Somebody talks about delivering extraordinary customer service. Not many, but a few. And I know why. People are lazy and transactional. They want to make the sale, then move on to make the next sale. Often never realizing that by operating like that, they’re failing to build a sustainable customer base that will serve them in a much BIGGER way over the long haul. Besides, it’s not nearly as sexy as getting a NEW customer. And it’s hard because it demands enormous attention to people (our employees and our customers). 

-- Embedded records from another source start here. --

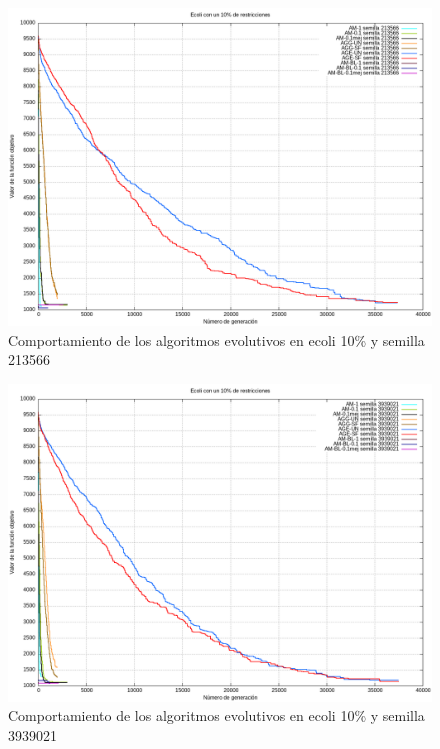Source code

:\documentclass[12pt, spanish]{article}
\begin{document}
\begin{figure}[H]
  \centering
      \includegraphics[scale = 0.50]{ecoli_set_const_10_213566.png}
 		 \caption{Comportamiento de los algoritmos evolutivos en ecoli 10\% y semilla 213566}
  		\label{fig:g-213566}

\end{figure}

\begin{figure}[H]
  \centering
      \includegraphics[scale = 0.50]{ecoli_set_const_10_3939021.png}
 		 \caption{Comportamiento de los algoritmos evolutivos en ecoli 10\% y semilla 3939021}
  		\label{fig:g-213566}

\end{figure}
\end{document}
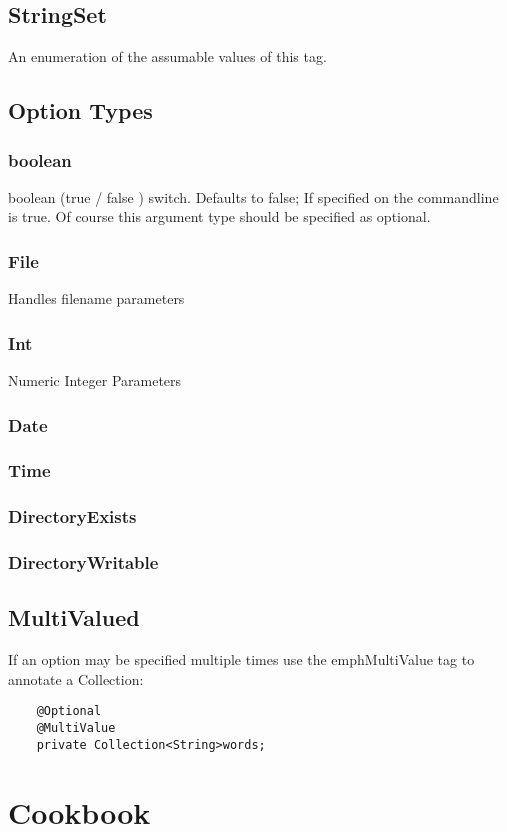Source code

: \documentclass[a4paper,10pt]{article}
\begin{document}
\subsection{StringSet}
An enumeration of the assumable values of this tag.                


\subsection{Option Types}
\label{Option Types} 
\subsubsection{boolean}
boolean (true / false ) switch.  Defaults to false;  If specified on the commandline is true. 
Of course this argument type should be specified as optional.
\subsubsection{File}
Handles filename parameters
\subsubsection{Int}
Numeric Integer Parameters
\subsubsection{Date}
\subsubsection{Time}
\subsubsection{DirectoryExists}
\subsubsection{DirectoryWritable}
\subsection{MultiValued}
If an option may be specified multiple times use the emph{MultiValue} tag to annotate a Collection:
\begin{verbatim}
    @Optional
    @MultiValue
    private Collection<String>words;
\end{verbatim}

\pagebreak
\section{Cookbook}
\end{document}

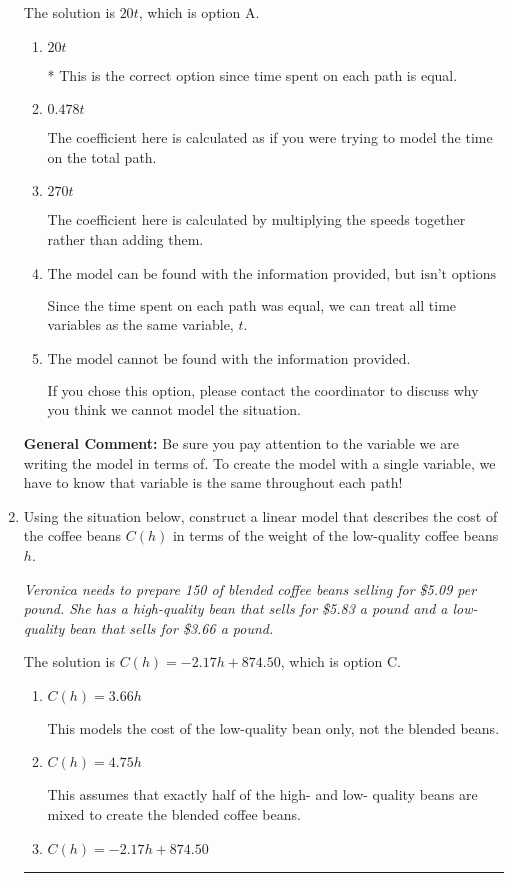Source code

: \documentclass{extbook}[14pt]
\newcommand{\litem}[1]{\item #1

\rule{\textwidth}{0.4pt}}
\begin{document}
\begin{enumerate}
{The solution is \( 20 t \), which is option A.\begin{enumerate}[label=\Alph*.]
\item \( 20 t \)

* This is the correct option since time spent on each path is equal.
\item \( 0.478 t \)

The coefficient here is calculated as if you were trying to model the time on the total path.
\item \( 270 t \)

The coefficient here is calculated by multiplying the speeds together rather than adding them.
\item \( \text{The model can be found with the information provided, but isn't options 1-3.} \)

Since the time spent on each path was equal, we can treat all time variables as the same variable, $t$.
\item \( \text{The model cannot be found with the information provided.} \)

If you chose this option, please contact the coordinator to discuss why you think we cannot model the situation.
\end{enumerate}

\textbf{General Comment:} Be sure you pay attention to the variable we are writing the model in terms of. To create the model with a single variable, we have to know that variable is the same throughout each path!
}
\litem{
Using the situation below, construct a linear model that describes the cost of the coffee beans $C(h)$ in terms of the weight of the low-quality coffee beans $h$.

\begin{center}
    \textit{ Veronica needs to prepare 150 of blended coffee beans selling for \$5.09 per pound. She has a high-quality bean that sells for \$5.83 a pound and a low-quality bean that sells for \$3.66 a pound. }
\end{center}


The solution is \( C(h) = -2.17 h + 874.50 \), which is option C.\begin{enumerate}[label=\Alph*.]
\item \( C(h) = 3.66 h \)

This models the cost of the low-quality bean only, not the blended beans.
\item \( C(h) = 4.75 h \)

This assumes that exactly half of the high- and low- quality beans are mixed to create the blended coffee beans.
\item \( C(h) = -2.17 h + 874.50 \)


\end{enumerate}}
\end{enumerate}
\end{document}
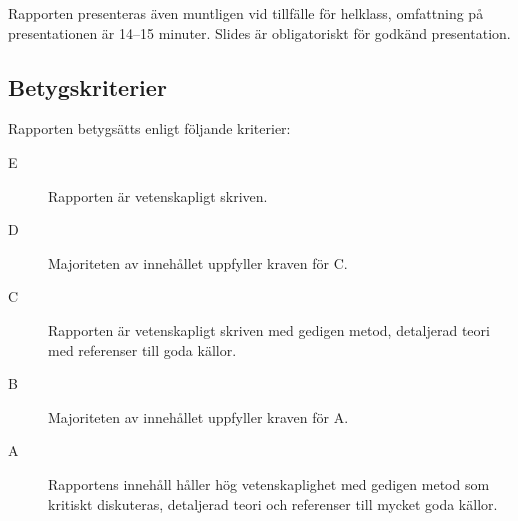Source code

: \documentclass[a4paper]{miunasgn}
\begin{document}
Rapporten presenteras även muntligen vid tillfälle för helklass, omfattning på 
presentationen är 14--15 minuter.
Slides är obligatoriskt för godkänd presentation.

\subsection{Betygskriterier}

Rapporten betygsätts enligt följande kriterier:
\begin{description}
  \item[E] Rapporten är vetenskapligt skriven.
  \item[D] Majoriteten av innehållet uppfyller kraven för C.
  \item[C] Rapporten är vetenskapligt skriven med gedigen metod, detaljerad 
    teori med referenser till goda källor.
  \item[B] Majoriteten av innehållet uppfyller kraven för A.
  \item[A] Rapportens innehåll håller hög vetenskaplighet med gedigen metod som 
    kritiskt diskuteras, detaljerad teori och referenser till mycket goda 
    källor.
\end{description}


\printbibliography
\end{document}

Nobody talks about not going crazy in the process of building and growing our business. Mostly because people don’t think it’s possible. They think craziness is the price you pay to achieve business success. And there’s a badge of honor that goes with being a certified member of The Rat Race. So marriages get wrecked, kids end up in drug rehab, health slips and we often think, “Well, you can’t have everything.” But to avoid going crazy in the process isn’t about having everything…but it is about having better and more!

What do you want more of? What do you want to be better?

Maybe you want your marriage to be better. Maybe you want to be a better parent. 

Maybe you want a more fulfilling sex life. Maybe you want an improved golf game.

Maybe you want more customers. Maybe you want to charge higher prices. 

Maybe you want to be a better boss, a better leader. Maybe you want better employees. 

Sky is the limit. There are no bounds to what you may want more of, or what you’d like to be better. And it’s okay. It doesn’t mean you’re greedy or awful. Right now you may feel terrible because of what you want. I don’t know. But I know we all want something – most of us, we want many things. We want more of some things. We want better in others. And we want some things that we just don’t yet – and may never- have!

Desires fuel us. Every day we take actions based on what we want. We want pleasure. We want to escape or avoid pain. To positively and properly harness those desires is the trick. And to deploy activities that can give us a shot at fulfilling them…that’s the real key. Sometimes we know exactly what to do. Other times we’re not sure. And sometimes we’re clueless. But those desires are still there. 

High achievers can find a spot between contentment and dissatisfaction. Never fully satisfied, always wanting more. But not miserable in the journey either. Finding joy in the trip to fulfill their quest for more. Or better.

Through the years – especially over the last 4 or 5 – I’ve discovered a powerful reality. And admittedly it hit me later than I would liked. I guess it’s the zig to my earlier zag of discovering the trifecta of business building so young. What I’ve learned is that my entire life has been spent asking and trying to answer the question of what could be. POTENTIAL has driven me my entire life. It’s not discontentment as much as it’s being able to see what might be possible. So when business is good – meaning sales are strong – I’ve always been driven by the notion they could be better. How? Trying to figure that out has been the game of my career. Seeing a future that doesn’t yet exist…one where there’s more. And it’s better!

But that’s not the realization that I discovered over the last number of years. What I discovered that I never knew before was that the potential can be more quickly and easily realized when you enjoin the help of others. If you believe in Meyers-Briggs I’m an INFJ, which means I’m naturally introverted. I often look and behave like an extrovert, but I need alone time to fuel up. When I’m running on fumes, I need solitude. Or I’ll go crazy in the process. But along the way, I didn’t realize how much I could accomplish – how much better I could be and how much more I could achieve – if I simply were more intentional about the people in my life. The people I forged an ongoing relationship with. People willing to let me help them. People willing to help me. A place where we all had a commitment to ourselves and each other. It was an epiphany and I’ve not had too many. 

You want to be better. You want better.

You want more. Maybe you want something you’ve never had before. 

Today is Monday. It’s the first workday for most of us. I’m asking you to make a bet on yourself – not a gamble, but an investment. I’m asking you to fuel your quest for more with the drive to satisfy it and realize the possibilities by working to make them a reality. I’m asking you to surround with other entrepreneurs who also want more and better. Maybe their list doesn’t look like yours, but they’re entrepreneurs like you so they get it. And they can help. They’re waiting for somebody like you to help them in return. Click that button below – you can visit BulaNetwork.com/iwantmore .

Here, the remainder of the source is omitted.